Of course, this treatment then opened up on the left speaker a -10dB gash at 175 Hz or so!! A new carnival game - "Whack-A-Bass" - hammer down 80Hz, another one pops up! ha.....

Locating the 175 Hz dip was interesting. Moving from left to right in the room, facing monitors: Left side was a dip, then high as I moved right towards the left speaker, then back to null-ish in between speakers, high again in front of and to the right of the right speaker, then nullish at the right wall. I got some improvement by putting about 6" of 703 on the floor in a hot spot, but that's hardly a great place for a permanent trap! Is this when a ceiling trap might be called for - when the hot spots aren't near a wall? Gapped floor traps? :-) Harder to test ceiling traps.

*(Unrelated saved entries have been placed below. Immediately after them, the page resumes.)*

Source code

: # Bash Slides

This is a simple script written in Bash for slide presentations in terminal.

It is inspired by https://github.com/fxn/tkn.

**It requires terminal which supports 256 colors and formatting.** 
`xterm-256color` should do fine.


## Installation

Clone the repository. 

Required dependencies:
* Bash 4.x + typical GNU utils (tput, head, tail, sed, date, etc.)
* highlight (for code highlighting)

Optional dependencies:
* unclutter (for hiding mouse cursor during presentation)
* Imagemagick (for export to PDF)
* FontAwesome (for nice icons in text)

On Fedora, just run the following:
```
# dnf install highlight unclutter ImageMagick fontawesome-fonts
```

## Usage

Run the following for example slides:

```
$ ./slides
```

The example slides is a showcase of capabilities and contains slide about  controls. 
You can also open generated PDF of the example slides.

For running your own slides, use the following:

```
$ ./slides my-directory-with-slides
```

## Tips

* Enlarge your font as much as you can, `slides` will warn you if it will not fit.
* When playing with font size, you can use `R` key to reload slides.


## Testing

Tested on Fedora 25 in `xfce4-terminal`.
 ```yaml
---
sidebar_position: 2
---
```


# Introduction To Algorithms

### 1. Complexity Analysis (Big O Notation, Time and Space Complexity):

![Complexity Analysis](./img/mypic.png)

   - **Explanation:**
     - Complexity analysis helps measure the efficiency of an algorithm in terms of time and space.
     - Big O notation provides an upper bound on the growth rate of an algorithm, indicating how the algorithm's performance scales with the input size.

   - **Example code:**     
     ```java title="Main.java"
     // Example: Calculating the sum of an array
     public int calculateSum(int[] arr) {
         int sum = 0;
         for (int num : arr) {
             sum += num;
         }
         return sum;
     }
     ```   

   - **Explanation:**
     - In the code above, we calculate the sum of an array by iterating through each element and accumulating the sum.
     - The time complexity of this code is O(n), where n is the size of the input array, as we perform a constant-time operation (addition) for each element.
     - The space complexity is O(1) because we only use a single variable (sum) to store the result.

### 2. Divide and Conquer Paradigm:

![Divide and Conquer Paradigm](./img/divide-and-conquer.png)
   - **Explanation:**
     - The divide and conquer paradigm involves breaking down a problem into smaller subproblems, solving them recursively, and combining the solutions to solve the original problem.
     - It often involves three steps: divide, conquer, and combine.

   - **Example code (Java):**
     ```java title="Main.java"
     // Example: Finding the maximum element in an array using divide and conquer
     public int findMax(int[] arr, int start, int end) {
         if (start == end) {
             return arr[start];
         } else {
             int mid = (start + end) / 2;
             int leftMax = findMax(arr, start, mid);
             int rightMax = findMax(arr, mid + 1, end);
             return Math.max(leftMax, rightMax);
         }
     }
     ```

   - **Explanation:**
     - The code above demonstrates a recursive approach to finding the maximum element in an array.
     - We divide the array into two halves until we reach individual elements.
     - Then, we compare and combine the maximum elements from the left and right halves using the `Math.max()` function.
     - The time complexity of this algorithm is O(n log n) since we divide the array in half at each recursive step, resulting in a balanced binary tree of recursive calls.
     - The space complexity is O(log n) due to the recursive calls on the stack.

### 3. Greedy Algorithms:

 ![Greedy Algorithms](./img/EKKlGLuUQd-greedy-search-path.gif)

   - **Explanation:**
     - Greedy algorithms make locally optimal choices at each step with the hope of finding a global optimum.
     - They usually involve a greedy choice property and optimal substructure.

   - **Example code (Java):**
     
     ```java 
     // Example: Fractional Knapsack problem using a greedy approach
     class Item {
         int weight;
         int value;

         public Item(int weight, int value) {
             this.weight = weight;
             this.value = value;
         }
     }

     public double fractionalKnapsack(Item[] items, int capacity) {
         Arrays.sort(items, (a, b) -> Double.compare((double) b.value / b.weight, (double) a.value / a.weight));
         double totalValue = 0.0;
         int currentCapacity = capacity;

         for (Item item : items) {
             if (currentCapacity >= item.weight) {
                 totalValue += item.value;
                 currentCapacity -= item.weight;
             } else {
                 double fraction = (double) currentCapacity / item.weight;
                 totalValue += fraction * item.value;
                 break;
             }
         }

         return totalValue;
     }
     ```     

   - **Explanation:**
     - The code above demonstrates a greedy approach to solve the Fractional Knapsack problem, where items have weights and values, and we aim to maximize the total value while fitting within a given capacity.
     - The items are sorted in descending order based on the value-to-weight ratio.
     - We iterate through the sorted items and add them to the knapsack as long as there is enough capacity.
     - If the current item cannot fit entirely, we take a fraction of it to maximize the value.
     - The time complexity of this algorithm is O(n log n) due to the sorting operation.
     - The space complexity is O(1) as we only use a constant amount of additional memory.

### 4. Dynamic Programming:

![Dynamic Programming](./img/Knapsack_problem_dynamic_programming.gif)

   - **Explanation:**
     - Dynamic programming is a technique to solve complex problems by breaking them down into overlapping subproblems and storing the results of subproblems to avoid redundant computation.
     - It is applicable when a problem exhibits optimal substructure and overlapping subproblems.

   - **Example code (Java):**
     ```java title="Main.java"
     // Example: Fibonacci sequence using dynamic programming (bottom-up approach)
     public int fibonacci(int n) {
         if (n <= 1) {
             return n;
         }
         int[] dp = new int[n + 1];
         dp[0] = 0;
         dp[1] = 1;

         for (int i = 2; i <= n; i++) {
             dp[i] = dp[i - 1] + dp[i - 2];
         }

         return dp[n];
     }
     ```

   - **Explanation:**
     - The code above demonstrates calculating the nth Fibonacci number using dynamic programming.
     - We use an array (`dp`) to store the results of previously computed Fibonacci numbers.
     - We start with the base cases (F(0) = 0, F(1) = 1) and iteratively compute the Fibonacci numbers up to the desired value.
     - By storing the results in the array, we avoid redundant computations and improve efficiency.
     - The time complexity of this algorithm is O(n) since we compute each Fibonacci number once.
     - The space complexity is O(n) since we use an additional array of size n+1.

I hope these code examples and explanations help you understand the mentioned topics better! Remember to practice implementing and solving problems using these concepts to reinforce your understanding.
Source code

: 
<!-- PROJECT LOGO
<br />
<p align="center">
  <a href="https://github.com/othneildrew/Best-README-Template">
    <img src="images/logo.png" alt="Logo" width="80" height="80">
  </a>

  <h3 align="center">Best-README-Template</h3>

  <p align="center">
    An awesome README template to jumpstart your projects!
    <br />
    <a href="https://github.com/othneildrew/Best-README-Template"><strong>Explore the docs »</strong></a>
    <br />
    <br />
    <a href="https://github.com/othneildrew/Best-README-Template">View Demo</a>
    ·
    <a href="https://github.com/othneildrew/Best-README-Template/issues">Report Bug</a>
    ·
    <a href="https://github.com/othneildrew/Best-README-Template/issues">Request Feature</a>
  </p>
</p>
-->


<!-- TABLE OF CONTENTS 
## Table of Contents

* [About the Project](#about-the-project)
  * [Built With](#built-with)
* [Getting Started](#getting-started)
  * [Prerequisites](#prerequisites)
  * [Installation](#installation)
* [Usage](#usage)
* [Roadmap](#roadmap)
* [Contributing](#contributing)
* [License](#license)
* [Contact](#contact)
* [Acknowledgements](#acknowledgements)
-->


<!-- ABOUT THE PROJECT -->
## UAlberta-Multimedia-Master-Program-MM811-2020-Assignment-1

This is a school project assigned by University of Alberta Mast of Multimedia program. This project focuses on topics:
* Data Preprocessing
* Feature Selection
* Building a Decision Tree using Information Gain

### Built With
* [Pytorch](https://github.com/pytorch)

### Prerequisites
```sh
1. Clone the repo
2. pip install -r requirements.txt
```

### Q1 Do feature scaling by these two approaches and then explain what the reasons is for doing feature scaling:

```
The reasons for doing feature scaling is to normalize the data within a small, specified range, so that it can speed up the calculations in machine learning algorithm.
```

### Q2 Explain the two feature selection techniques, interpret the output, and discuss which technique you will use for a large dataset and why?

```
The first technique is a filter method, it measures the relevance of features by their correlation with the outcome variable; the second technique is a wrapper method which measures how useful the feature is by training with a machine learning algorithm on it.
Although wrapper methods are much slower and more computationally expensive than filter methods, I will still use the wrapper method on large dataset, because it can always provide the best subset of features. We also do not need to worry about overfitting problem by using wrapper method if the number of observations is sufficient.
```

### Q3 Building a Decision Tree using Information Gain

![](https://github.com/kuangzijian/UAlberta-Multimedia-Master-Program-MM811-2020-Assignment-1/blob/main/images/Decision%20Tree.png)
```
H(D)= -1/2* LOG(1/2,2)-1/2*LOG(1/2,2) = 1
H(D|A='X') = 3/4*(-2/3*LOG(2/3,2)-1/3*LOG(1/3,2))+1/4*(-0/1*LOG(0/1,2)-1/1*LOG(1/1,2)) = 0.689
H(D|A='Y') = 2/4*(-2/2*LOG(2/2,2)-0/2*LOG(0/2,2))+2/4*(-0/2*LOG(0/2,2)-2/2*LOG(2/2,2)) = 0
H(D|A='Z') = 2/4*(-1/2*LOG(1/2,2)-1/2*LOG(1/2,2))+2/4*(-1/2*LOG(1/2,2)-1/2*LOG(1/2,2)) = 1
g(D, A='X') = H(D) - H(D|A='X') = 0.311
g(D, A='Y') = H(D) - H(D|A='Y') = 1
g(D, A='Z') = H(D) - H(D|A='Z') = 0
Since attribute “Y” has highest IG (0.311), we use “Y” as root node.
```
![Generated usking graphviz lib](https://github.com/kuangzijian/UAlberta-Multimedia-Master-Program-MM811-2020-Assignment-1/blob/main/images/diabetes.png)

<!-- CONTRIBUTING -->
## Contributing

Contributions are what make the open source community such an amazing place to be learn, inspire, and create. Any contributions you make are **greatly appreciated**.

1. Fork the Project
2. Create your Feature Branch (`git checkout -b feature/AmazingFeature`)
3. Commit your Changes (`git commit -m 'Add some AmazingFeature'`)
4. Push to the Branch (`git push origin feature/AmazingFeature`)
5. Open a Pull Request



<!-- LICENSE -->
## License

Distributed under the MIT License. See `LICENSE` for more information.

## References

Just for my own sanity, what's a reasonable end point, in terms of +/- variation? If I average the right and left speaker signals (as presumably one's brain does while sitting and listening?), I have a bump between 60 and 100 Hz, peaking about 4dB up at 80Hz. Maybe 4dB variation from 100 to 200. High end has bumps around 6-8 Hz, and a surge heading up to 20k (might be character of the adams). But, I can roll that down a bit via the speaker dials.

The 10 dB rolloff down to 50Hz that I'm seeing might be speaker related. Levels at 60 dB are more or less in line with the average low end level, but there is about 10dB of rolloff down to 50Hz. One test: If I push up the <150Hz dial on the back of the ADAMs by the full amount (+6dB), there is a dB for dB increase at 50Hz. I'm assuming that this means that nulls aren't causing the rolloff down to 50Hz - if they were, wouldn't it be tougher to get the lowend dial to increase the bass? That, plus the measured frequency chart referenced above for the ADAMs, which shows the same rolloff........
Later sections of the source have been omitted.